Marijuana has continued to be legalized in more states and its consumption has consistently increased over the past decade. Young males, in particular, comprise the demographic group with highest likelihood of marijuana consumption, and therefore are most vulnerable to its short- and long-term consequences. Although the pace of medical research still lags behind marijuana’s popularity explosion, valuable insights on its impacts on male infertility, sexual health, and urologic neoplasms have recently emerged.
Cannabinoids, which include THC and CBD, represent the main components of marijuana. With respect to male fertility as measured through semen (such as sperm concentration, total counts, etc.) and reproductive hormone (such as testosterone level) parameters, cannabinoids likely induce detrimental effects. Data on marijuana and male sexual function are mixed, suggesting that it may enhance the subjective experience of sexual intercourse but potentially contributes to erectile dysfunction in a dose-dependent manner.

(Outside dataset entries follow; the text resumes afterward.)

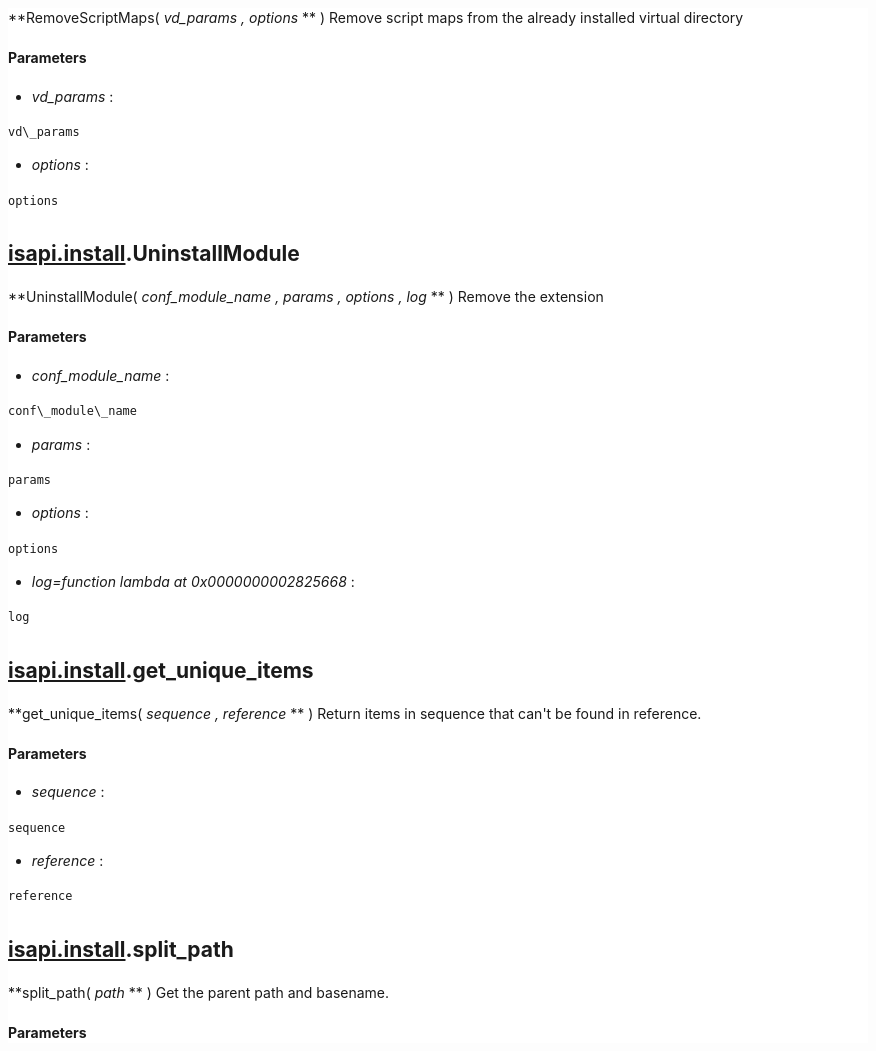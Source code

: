  **RemoveScriptMaps\( *vd\_params*  *, options* ** \)
Remove script maps from the already installed virtual directory

#### Parameters


  -  *vd\_params* :

    vd\_params

  -  *options* :

    options

## [isapi\.install](#isapi.install)\.UninstallModule

 **UninstallModule\( *conf\_module\_name*  *, params*  *, options*  *, log* ** \)
Remove the extension

#### Parameters


  -  *conf\_module\_name* :

    conf\_module\_name

  -  *params* :

    params

  -  *options* :

    options

  -  *log\=function lambda at 0x0000000002825668* :

    log

## [isapi\.install](#isapi.install)\.get\_unique\_items

 **get\_unique\_items\( *sequence*  *, reference* ** \)
Return items in sequence that can't be found in reference\.

#### Parameters


  -  *sequence* :

    sequence

  -  *reference* :

    reference

## [isapi\.install](#isapi.install)\.split\_path

 **split\_path\( *path* ** \)
Get the parent path and basename\.

#### Parameters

Finally, marijuana has been associated with an increased risk of malignancies in some male reproductive organs but decreased risk in others. More specifically, while marijuana exposure appears to be a risk factor for testis cancer, cannabinoids seem to possess anti-tumor action against prostate cancer.
The current body of research studies demonstrates the diverse and complex influences that marijuana has on urologic health and disease. However, data are still relatively limited, facilitating the need for more studies to further elucidate these effects.